#### PROVIDED DATA ####
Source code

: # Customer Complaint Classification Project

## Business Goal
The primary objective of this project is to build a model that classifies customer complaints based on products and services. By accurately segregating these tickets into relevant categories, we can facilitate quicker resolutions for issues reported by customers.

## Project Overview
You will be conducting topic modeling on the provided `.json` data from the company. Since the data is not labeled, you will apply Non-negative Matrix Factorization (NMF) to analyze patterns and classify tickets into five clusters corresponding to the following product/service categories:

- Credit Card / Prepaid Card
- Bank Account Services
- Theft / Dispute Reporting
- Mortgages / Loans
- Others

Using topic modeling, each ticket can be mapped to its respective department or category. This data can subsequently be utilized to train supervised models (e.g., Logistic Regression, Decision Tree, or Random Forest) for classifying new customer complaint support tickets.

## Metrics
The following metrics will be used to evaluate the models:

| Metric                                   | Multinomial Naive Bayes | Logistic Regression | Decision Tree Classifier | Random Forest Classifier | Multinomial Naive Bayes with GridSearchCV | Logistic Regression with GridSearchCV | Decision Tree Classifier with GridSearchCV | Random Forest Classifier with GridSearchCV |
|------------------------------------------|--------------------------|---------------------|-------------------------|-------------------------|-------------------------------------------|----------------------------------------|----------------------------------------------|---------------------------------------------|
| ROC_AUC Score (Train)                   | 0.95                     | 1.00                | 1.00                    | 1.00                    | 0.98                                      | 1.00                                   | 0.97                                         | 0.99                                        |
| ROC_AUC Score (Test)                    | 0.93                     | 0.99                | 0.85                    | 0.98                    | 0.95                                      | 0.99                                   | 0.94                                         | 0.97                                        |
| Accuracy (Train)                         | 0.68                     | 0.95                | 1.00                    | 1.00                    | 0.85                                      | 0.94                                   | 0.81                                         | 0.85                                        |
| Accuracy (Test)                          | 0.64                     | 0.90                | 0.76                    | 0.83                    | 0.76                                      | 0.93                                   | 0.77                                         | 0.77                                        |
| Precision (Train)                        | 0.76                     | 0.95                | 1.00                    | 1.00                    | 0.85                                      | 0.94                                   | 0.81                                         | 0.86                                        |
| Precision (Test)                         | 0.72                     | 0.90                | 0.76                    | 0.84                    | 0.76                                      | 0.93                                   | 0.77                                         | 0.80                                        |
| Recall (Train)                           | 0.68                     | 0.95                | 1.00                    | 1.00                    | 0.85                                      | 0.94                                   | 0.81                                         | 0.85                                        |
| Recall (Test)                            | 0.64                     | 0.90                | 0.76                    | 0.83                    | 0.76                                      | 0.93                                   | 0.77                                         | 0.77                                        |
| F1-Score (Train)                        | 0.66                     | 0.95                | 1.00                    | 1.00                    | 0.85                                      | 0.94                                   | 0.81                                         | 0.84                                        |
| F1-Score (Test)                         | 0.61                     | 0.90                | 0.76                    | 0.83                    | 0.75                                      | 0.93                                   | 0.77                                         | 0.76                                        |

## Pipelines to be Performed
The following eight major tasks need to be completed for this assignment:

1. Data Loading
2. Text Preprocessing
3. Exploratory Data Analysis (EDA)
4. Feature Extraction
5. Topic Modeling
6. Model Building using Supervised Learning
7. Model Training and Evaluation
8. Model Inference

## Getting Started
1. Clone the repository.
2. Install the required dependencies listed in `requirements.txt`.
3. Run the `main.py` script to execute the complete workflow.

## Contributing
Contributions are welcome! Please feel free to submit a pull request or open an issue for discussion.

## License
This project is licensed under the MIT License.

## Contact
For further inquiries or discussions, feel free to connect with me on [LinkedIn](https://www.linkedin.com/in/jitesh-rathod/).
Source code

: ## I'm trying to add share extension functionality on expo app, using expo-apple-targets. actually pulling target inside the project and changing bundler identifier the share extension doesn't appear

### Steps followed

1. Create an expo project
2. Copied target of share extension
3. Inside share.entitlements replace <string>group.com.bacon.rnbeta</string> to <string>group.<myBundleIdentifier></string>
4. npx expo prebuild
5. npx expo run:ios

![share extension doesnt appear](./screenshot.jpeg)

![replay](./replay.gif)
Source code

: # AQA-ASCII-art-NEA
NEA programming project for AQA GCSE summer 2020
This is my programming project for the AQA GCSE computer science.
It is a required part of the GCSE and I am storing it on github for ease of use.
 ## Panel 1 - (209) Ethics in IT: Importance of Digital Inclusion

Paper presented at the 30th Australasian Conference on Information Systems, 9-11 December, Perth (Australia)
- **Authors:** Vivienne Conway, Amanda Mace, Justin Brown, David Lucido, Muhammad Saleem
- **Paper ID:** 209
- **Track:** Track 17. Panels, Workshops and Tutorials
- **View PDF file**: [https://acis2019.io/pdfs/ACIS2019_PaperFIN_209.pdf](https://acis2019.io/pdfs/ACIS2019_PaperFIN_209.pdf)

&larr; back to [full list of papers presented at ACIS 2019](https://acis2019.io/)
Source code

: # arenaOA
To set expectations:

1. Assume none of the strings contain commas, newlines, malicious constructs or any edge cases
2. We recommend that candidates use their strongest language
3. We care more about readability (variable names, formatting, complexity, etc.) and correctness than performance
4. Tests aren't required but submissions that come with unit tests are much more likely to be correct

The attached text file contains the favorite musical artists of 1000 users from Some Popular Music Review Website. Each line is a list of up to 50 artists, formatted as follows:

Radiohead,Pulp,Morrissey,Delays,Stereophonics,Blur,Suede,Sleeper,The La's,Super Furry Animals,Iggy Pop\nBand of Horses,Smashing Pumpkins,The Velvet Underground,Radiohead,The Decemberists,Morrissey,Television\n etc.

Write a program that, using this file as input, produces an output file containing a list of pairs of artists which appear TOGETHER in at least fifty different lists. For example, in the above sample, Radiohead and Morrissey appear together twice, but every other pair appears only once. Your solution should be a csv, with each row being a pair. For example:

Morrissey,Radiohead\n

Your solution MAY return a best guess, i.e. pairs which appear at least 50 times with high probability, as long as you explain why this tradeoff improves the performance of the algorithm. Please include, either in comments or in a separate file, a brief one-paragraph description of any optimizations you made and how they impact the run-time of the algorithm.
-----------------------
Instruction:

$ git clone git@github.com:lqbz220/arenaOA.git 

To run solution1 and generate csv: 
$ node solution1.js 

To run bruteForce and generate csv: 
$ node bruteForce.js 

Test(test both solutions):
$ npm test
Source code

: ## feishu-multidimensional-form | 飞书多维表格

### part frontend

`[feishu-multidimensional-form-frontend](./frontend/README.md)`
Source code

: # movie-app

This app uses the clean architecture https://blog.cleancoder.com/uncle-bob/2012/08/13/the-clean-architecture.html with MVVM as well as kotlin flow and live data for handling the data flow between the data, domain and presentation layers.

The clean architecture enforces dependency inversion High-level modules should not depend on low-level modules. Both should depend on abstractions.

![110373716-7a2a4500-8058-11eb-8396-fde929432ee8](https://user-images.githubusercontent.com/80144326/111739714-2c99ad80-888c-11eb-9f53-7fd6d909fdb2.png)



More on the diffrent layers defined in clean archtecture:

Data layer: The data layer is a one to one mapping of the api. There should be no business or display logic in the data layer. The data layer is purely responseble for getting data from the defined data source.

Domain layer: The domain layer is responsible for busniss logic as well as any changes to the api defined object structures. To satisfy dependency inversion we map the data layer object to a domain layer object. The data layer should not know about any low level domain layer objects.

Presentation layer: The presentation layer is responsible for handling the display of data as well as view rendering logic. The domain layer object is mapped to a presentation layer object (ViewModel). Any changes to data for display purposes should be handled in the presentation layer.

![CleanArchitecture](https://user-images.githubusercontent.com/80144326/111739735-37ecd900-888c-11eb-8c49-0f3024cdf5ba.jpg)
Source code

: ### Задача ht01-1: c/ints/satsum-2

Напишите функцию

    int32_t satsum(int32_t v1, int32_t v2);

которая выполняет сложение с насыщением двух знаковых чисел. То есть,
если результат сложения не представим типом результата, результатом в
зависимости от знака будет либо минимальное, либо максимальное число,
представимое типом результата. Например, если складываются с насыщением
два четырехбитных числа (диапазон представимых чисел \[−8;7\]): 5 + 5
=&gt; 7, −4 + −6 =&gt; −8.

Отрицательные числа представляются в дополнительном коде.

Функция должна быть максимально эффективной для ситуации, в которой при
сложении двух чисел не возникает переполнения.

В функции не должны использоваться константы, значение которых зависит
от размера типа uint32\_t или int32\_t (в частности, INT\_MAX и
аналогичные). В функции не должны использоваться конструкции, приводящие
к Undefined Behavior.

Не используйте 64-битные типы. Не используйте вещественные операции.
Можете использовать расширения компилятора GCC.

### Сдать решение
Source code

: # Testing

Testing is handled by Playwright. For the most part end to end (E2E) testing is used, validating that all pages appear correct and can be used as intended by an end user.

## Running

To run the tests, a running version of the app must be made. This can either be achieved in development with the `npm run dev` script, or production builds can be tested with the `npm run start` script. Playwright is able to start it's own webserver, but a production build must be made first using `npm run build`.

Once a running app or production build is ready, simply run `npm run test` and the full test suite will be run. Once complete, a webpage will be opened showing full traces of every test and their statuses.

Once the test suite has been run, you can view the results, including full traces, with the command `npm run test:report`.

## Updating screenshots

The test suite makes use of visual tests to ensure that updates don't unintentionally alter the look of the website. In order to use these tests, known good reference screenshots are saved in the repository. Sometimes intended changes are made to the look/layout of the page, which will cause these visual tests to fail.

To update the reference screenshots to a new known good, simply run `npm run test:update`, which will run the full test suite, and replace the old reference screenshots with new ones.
####
> WORK TASK
What is needed is a word-for-word restatement of every line from the one with "## Updating screenshots" to the end of the entries above.

> YOUR RESPONSE
## Updating screenshots

The test suite makes use of visual tests to ensure that updates don't unintentionally alter the look of the website. In order to use these tests, known good reference screenshots are saved in the repository. Sometimes intended changes are made to the look/layout of the page, which will cause these visual tests to fail.

To update the reference screenshots to a new known good, simply run `npm run test:update`, which will run the full test suite, and replace the old reference screenshots with new ones.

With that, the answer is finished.